Pa. Rep. Ryan Bizzarro wants you to follow him on Snapchat. The Erie lawmaker posted this on Twitter and Facebook. He’s pretty active on Twitter, but not as much as he is Facebook, where he posts prolifically. Travel alerts, updates on legislation, musings on historic days, news he finds relevant to his constituents— for much of this, Bizzarro not only crafts posts but attaches custom graphics, often bearing his social handles.
In the days of yore, politicians didn’t normally share like this. But it’s a new day. Bizzarro, 31, has gotten a lot of attention for posting plenty of selfies on Instagram. It’s intentional.
“This is who I am,” said Bizzarro. “There’s no oops; there’s no blunders. This is what I want people to see.”
Bizzarro is a member of the Selfie Caucus. No, it’s a not a real caucus that convenes and zeroes in on goals or whatnot. It’s more of a label that’s been given to younger, social-media-savvy lawmakers in Harrisburg. Rep. Jordan Harris of Philadelphia is pretty sure they earned the moniker for taking selfies in the caucus room.
The name has some shade to it. In “small-c conservative” Harrisburg, heavy social media use and unabashed self-portraiture don’t conform with every elected’s idea of what a lawmaker is supposed to do.
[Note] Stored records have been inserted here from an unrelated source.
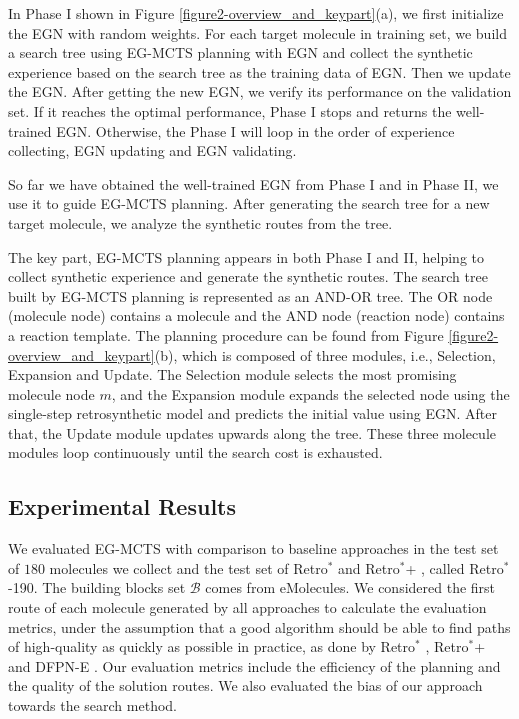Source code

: \documentclass[sn-mathphys,Numbered]{sn-jnl}
\begin{document}
In Phase I shown in Figure \ref{figure2-overview_and_keypart}(a), we first initialize the EGN with random weights. For each target molecule in training set, we build a search tree using EG-MCTS planning with EGN and collect the synthetic experience based on the search tree as the training data of EGN. Then we update the EGN. After getting the new EGN, we verify its performance on the validation set. 
If it reaches the optimal performance, Phase I stops and returns the well-trained EGN. Otherwise, the Phase I will loop in the order of experience collecting, EGN updating and EGN validating.

So far we have obtained the well-trained EGN from Phase I and in Phase II, we use it to guide EG-MCTS planning. After generating the search tree for a new target molecule, we analyze the synthetic routes from the tree.

The key part, EG-MCTS planning appears in both Phase I and II, helping to collect synthetic experience and generate the synthetic routes. The search tree built by EG-MCTS planning is represented as an AND-OR tree. The OR node (molecule node) contains a molecule and the AND node (reaction node) contains a reaction template.
The planning procedure can be found from Figure \ref{figure2-overview_and_keypart}(b), which is composed of three modules, i.e., Selection, Expansion and Update. The Selection module selects the most promising molecule node $m$, and the Expansion module expands the selected node using the single-step retrosynthetic model and predicts the initial value using EGN. After that, the Update module updates upwards along the tree.
These three molecule modules loop continuously until the search cost is exhausted.

\subsection{Experimental Results}\label{emol-exp}
We evaluated EG-MCTS with comparison to baseline approaches in the test set of $180$ molecules we collect and the test set of Retro$^*$ \cite{retro2020} and Retro$^*$+ \cite{2022}, called Retro$^*$-190. The building blocks set $\mathcal{B}$ comes from eMolecules.
We considered the first route of each molecule generated by all approaches to calculate the evaluation metrics, under the assumption that a good algorithm should be able to find paths of high-quality as quickly as possible in practice, as done by Retro$^*$ \citep{retro2020}, Retro$^*$+ \citep{2022} and DFPN-E \citep{DFPN-E2019}. 
Our evaluation metrics include the efficiency of the planning and the quality of the solution routes. We also evaluated the bias of our approach towards the search method.
\end{document}
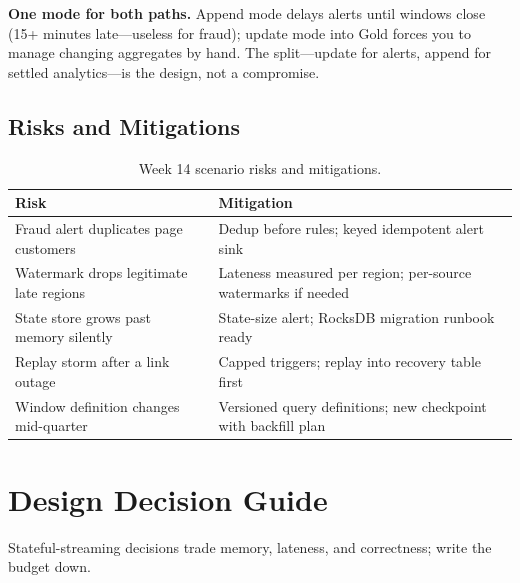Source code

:\begin{pitfall}
\textbf{One mode for both paths.} Append mode delays alerts until windows close (15+ minutes late---useless for fraud); update mode into Gold forces you to manage changing aggregates by hand. The split---update for alerts, append for settled analytics---is the design, not a compromise.
\end{pitfall}

\subsection{Risks and Mitigations}
\begin{table}[H]
\centering
\small
\begin{tabular}{@{}p{4.6cm}p{7.6cm}@{}}
\toprule
\textbf{Risk} & \textbf{Mitigation} \\
\midrule
Fraud alert duplicates page customers & Dedup before rules; keyed idempotent alert sink \\
Watermark drops legitimate late regions & Lateness measured per region; per-source watermarks if needed \\
State store grows past memory silently & State-size alert; RocksDB migration runbook ready \\
Replay storm after a link outage & Capped triggers; replay into recovery table first \\
Window definition changes mid-quarter & Versioned query definitions; new checkpoint with backfill plan \\
\bottomrule
\end{tabular}
\caption{Week 14 scenario risks and mitigations.}
\label{tab:ch14-risks}
\end{table}

\section{Design Decision Guide}
%
Stateful-streaming decisions trade memory, lateness, and correctness; write the budget down.

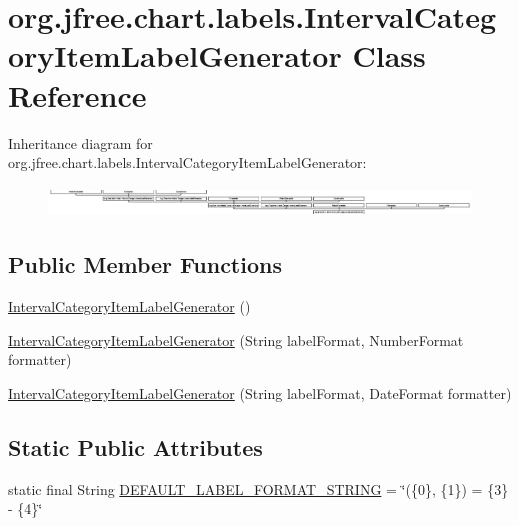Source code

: \hypertarget{classorg_1_1jfree_1_1chart_1_1labels_1_1_interval_category_item_label_generator}{}\section{org.\+jfree.\+chart.\+labels.\+Interval\+Category\+Item\+Label\+Generator Class Reference}
\label{classorg_1_1jfree_1_1chart_1_1labels_1_1_interval_category_item_label_generator}
Inheritance diagram for org.\+jfree.\+chart.\+labels.\+Interval\+Category\+Item\+Label\+Generator\+:\begin{figure}[H]
\begin{center}
\leavevmode
\includegraphics[height=0.786517cm]{classorg_1_1jfree_1_1chart_1_1labels_1_1_interval_category_item_label_generator}
\end{center}
\end{figure}
\subsection*{Public Member Functions}
\begin{DoxyCompactItemize}
\item 
\mbox{\hyperlink{classorg_1_1jfree_1_1chart_1_1labels_1_1_interval_category_item_label_generator_aeff18ce645e584294235e322d8217a12}{Interval\+Category\+Item\+Label\+Generator}} ()
\item 
\mbox{\hyperlink{classorg_1_1jfree_1_1chart_1_1labels_1_1_interval_category_item_label_generator_a9873e76a900bd2ebfbd3c1906653cd61}{Interval\+Category\+Item\+Label\+Generator}} (String label\+Format, Number\+Format formatter)
\item 
\mbox{\hyperlink{classorg_1_1jfree_1_1chart_1_1labels_1_1_interval_category_item_label_generator_afd0c32fac937be7e37dabb06c74c27ed}{Interval\+Category\+Item\+Label\+Generator}} (String label\+Format, Date\+Format formatter)
\end{DoxyCompactItemize}
\subsection*{Static Public Attributes}
\begin{DoxyCompactItemize}
\item 
static final String \mbox{\hyperlink{classorg_1_1jfree_1_1chart_1_1labels_1_1_interval_category_item_label_generator_a9d50af79fede624420b1f5d875787876}{D\+E\+F\+A\+U\+L\+T\+\_\+\+L\+A\+B\+E\+L\+\_\+\+F\+O\+R\+M\+A\+T\+\_\+\+S\+T\+R\+I\+NG}} = \char`\"{}(\{0\}, \{1\}) = \{3\} -\/ \{4\}\char`\"{}
\end{DoxyCompactItemize}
And yet, the Selfie Caucus forms the vanguard of state legislators implementing digital communications.
“They proved themselves fairly skilled,” said John Micek, opinion editor at the Patriot-News and a fellow fluent social media denizen who also referred to the cadre as “brand masters.” “They became kind of omnipresent, like those people who are on Instagram all the time.”
Caucus members tend to be Democratic state representatives, under the age of 45, from cities. “The Senate is a little staid for those kind of hijinks,” Micek said. Rep. Mike Schlossberg of Allentown, who is totally in the pack, wrote a book on social media and politics called Tweets and Consequences. He pointed out that social media use is (slightly) higher in cities than in the country, but noted, “I think we used it in overall life and then figured out how to integrate it when we got to Harrisburg.”
Schlossberg isn’t much for selfies, but doesn’t mind being grouped with like-minded folks under that coinage. He’s a believer in the platforms. Social media allows him to communicate more than a message — it’s also about personality. Bizzarro, he noticed, has “resting duck face.”
“There’s such distrust in government. [Voters] see the perfectly coiffed hair, American flag lapel pins and they get angry at that,” he said. “Politicians are supposed to be slick and shiny. But we don’t want to be slick and shiny. We want to be ourselves.”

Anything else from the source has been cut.